14. Hukuk Dairesi Esas No: 2014/9001 Karar No: 2015/828 Karar Tarihi: 22.01.2015
Yargıtay 14. Hukuk Dairesi 2014/9001 Esas 2015/828 Karar Sayılı İlamı
14. Hukuk Dairesi 2014/9001 E. , 2015/828 K.
"İçtihat Metni"
MAHKEMESİ :Asliye Hukuk Mahkemesi
Davacı vekili tarafından, davalılar aleyhine 17.10.2012 gününde verilen dilekçe ile tapu iptali ve tescil istenmesi üzerine yapılan duruşma sonunda; davanın reddine dair verilen 25.04.2013 günlü hükmün Yargıtayca incelenmesi davacı vekili tarafından istenilmekle süresinde olduğu anlaşılan temyiz dilekçesinin kabulüne karar verildikten sonra dosya ve içerisindeki bütün kağıtlar incelenerek gereği düşünüldü: K A R A R Dava, satış vaadi sözleşmesine dayalı tapu iptali ve tescil istemine ilişkindir. Davalılar, davanın reddini savunmuşlardır. Mahkemece, dava konusu taşınmazların iştirak halinde mülkiyet hükümlerine tabi olduğu, bu haliyle ifa imkanı bulunmadığı gerekçesi ile davanın reddine karar verildiği görülmüştür. Hükmü, davacı vekili temyiz etmiştir. Kaynağını Borçlar Kanununun 22. maddesinden alan taşınmaz satış vaadi sözleşmeleri, Borçlar Kanununun 213. maddesi ile Türk Medeni Kanununun 706. ve Noterlik Kanununun 89. maddesi hükümleri uyarınca noter önünde re’sen düzenlenmesi gereken, bir başka anlatımla geçerliliği resmi şekil şartına bağlı kılınan, tam iki tarafa borç yükleyen ve kişisel hak sağlayan sözleşme türüdür. Vaat alacaklısı, taşınmaz satış vaadi sözleşmesi ile mülkiyet devir borcu yüklenen satıcıdan edim yerine getirilmediğinde Türk Medeni Kanununun 716. maddesi uyarınca açacağı tapu iptali ve tescil davasında borcun hükmen yerine getirilmesini isteyebilir. Satış vaadi sözleşmesinden kaynaklanan davaların kabulüne karar verebilmek için sözleşmenin ifa olanağı bulunmalıdır. Elbirliği mülkiyetine (TMK m.701) konu bir taşınmazda elbirliği (iştirak halinde) ortaklarından
birinin, ortaklık dışı bir kişiye satış vaadinde bulunması halinde, sözleşme bir taahhüt muamelesi olarak geçerli olmakla birlikte elbirliği ortaklığı çözülünceye kadar sözleşmenin ifa olanağının varlığından söz edilemez.
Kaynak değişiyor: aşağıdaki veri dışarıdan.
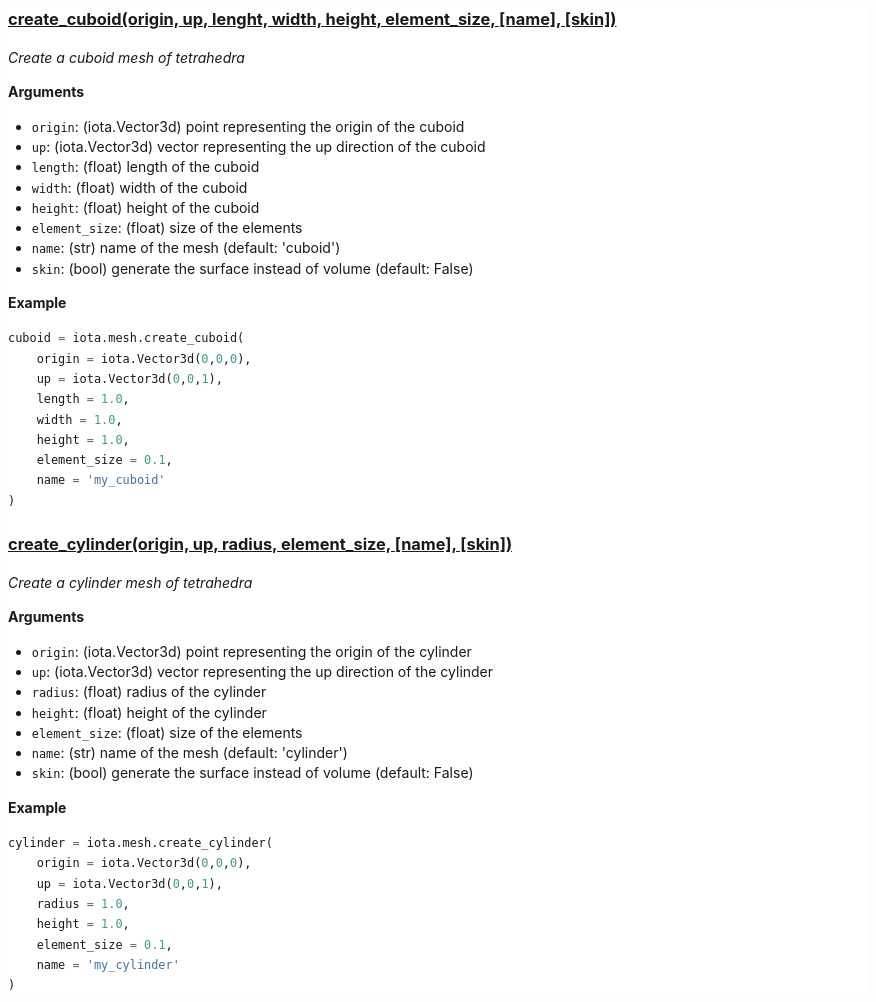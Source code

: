 
### <a id='mesh_create_cuboid'></a>[create_cuboid(origin, up, lenght, width, height, element_size, [name], [skin])](#mesh_create_cuboid)

*Create a cuboid mesh of tetrahedra*

**Arguments**
* `origin`: (iota.Vector3d) point representing the origin of the cuboid
* `up`: (iota.Vector3d) vector representing the up direction of the cuboid
* `length`: (float) length of the cuboid
* `width`: (float) width of the cuboid
* `height`: (float) height of the cuboid
* `element_size`: (float) size of the elements
* `name`: (str) name of the mesh (default: 'cuboid')
* `skin`: (bool) generate the surface instead of volume (default: False)

**Example**
```python
cuboid = iota.mesh.create_cuboid(
    origin = iota.Vector3d(0,0,0),
    up = iota.Vector3d(0,0,1),
    length = 1.0,
    width = 1.0,
    height = 1.0,
    element_size = 0.1,
    name = 'my_cuboid'
)
```


### <a id='mesh_create_cylinder'></a>[create_cylinder(origin, up, radius, element_size, [name], [skin])](#mesh_create_cylinder)

*Create a cylinder mesh of tetrahedra*

**Arguments**
* `origin`: (iota.Vector3d) point representing the origin of the cylinder
* `up`: (iota.Vector3d) vector representing the up direction of the cylinder
* `radius`: (float) radius of the cylinder
* `height`: (float) height of the cylinder
* `element_size`: (float) size of the elements
* `name`: (str) name of the mesh (default: 'cylinder')
* `skin`: (bool) generate the surface instead of volume (default: False)

**Example**
```python
cylinder = iota.mesh.create_cylinder(
    origin = iota.Vector3d(0,0,0),
    up = iota.Vector3d(0,0,1),
    radius = 1.0,
    height = 1.0,
    element_size = 0.1,
    name = 'my_cylinder'
)
```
Bu durum, satışı vaat edilen taşınmazın tapusunda temliki tasarrufu engelleyen bir kaydın bulunması veya 5403 sayılı Toprak Koruma ve Arazi Kullanımı Kanununun 8. maddesi hükmüne aykırı şekilde taşınmaz satışı vaat edilmesi ya da vaade konu taşınmazın bir başka mahkemede mülkiyet uyuşmazlığına konu olması halinde de geçerlidir. Bu ilkeler ışığında somut olaya gelince; Davacı, 17.06.1988 tarihli satış vaadi sözleşmesi ile davalıların murisi ..."in kendisine dava konusu 2 ada 43, 3 ada 1, 118 ada 51 ve 118 ada 89 parsel sayılı taşınmazlarda kök muris ..."ten intikal edecek hisselerin satışını vaat ettiklerini belirterek tapu iptal ve tescil isteğinde bulunmuştur. Dava konusu taşınmazların muris ... adına kayıtlı olduğu anlaşılmaktadır. ... Sulh Hukuk Mahkemesi"nin 2012/946 Esas, 2012/705 Karar sayılı veraset ilamı incelendiğinde davacı ve davalıların 09.09.1969 tarihinde vefat eden müşterek muris ..."in mirasçıları oldukları anlaşıldığından satış vaadi sözleşmesinin ifa olanağı bulunmaktadır. Bu itibarla mahkemece davanın kabulüne karar verilmesi gerekirken hatalı değerlendirme ile yazılı şekilde hüküm kurulması doğru görülmemiş, bu sebeple kararın bozulması gerekmiştir. SONUÇ: Yukarıda açıklanan nedenlerle temyiz itirazlarının kabulü ile hükmün BOZULMASINA, peşin yatırılan harcın istek halinde yatırana iadesine, kararın tebliğinden itibaren 15 gün içinde karar düzeltme yolu açık olmak üzere, 22.01.2015 gününde oybirliği ile karar verildi.